• To do:
Copy every record verbatim. Leave the pictures out.

[[ Records shown open ]]

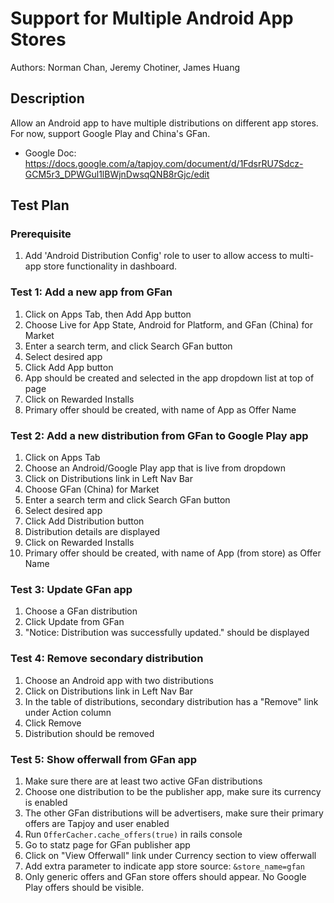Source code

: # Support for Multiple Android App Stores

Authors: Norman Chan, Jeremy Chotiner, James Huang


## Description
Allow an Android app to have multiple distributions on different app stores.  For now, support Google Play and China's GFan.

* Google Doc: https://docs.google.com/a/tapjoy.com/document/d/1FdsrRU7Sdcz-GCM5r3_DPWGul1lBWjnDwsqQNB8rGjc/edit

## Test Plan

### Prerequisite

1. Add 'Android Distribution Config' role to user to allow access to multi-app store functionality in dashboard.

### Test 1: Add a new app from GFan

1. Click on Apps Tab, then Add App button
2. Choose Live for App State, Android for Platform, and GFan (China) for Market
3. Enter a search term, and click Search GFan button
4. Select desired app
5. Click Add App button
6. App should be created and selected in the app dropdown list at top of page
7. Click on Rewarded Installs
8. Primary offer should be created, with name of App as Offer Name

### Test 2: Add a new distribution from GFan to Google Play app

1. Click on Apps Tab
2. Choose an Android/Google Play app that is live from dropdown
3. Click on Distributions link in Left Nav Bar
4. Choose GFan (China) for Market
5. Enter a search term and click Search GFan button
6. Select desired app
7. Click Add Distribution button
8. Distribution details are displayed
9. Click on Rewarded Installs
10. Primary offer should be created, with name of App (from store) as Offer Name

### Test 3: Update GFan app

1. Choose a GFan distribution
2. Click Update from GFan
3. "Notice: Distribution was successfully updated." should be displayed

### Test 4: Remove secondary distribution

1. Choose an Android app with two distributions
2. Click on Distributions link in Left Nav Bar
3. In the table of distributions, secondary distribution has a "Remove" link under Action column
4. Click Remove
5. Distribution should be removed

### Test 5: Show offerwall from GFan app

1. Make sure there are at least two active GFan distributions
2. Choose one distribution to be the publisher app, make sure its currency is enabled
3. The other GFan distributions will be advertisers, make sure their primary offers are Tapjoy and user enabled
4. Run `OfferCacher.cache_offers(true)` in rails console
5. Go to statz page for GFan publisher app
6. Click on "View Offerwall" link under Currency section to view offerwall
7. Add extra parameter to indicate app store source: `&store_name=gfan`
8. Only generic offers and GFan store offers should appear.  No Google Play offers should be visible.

[[ Records shown closed ]]

• Task output:
Source code

: # Support for Multiple Android App Stores

Authors: Norman Chan, Jeremy Chotiner, James Huang


## Description
Allow an Android app to have multiple distributions on different app stores.  For now, support Google Play and China's GFan.

* Google Doc: https://docs.google.com/a/tapjoy.com/document/d/1FdsrRU7Sdcz-GCM5r3_DPWGul1lBWjnDwsqQNB8rGjc/edit

## Test Plan

### Prerequisite

1. Add 'Android Distribution Config' role to user to allow access to multi-app store functionality in dashboard.

### Test 1: Add a new app from GFan

1. Click on Apps Tab, then Add App button
2. Choose Live for App State, Android for Platform, and GFan (China) for Market
3. Enter a search term, and click Search GFan button
4. Select desired app
5. Click Add App button
6. App should be created and selected in the app dropdown list at top of page
7. Click on Rewarded Installs
8. Primary offer should be created, with name of App as Offer Name

### Test 2: Add a new distribution from GFan to Google Play app

1. Click on Apps Tab
2. Choose an Android/Google Play app that is live from dropdown
3. Click on Distributions link in Left Nav Bar
4. Choose GFan (China) for Market
5. Enter a search term and click Search GFan button
6. Select desired app
7. Click Add Distribution button
8. Distribution details are displayed
9. Click on Rewarded Installs
10. Primary offer should be created, with name of App (from store) as Offer Name

### Test 3: Update GFan app

1. Choose a GFan distribution
2. Click Update from GFan
3. "Notice: Distribution was successfully updated." should be displayed

### Test 4: Remove secondary distribution

1. Choose an Android app with two distributions
2. Click on Distributions link in Left Nav Bar
3. In the table of distributions, secondary distribution has a "Remove" link under Action column
4. Click Remove
5. Distribution should be removed

### Test 5: Show offerwall from GFan app

1. Make sure there are at least two active GFan distributions
2. Choose one distribution to be the publisher app, make sure its currency is enabled
3. The other GFan distributions will be advertisers, make sure their primary offers are Tapjoy and user enabled
4. Run `OfferCacher.cache_offers(true)` in rails console
5. Go to statz page for GFan publisher app
6. Click on "View Offerwall" link under Currency section to view offerwall
7. Add extra parameter to indicate app store source: `&store_name=gfan`
8. Only generic offers and GFan store offers should appear.  No Google Play offers should be visible.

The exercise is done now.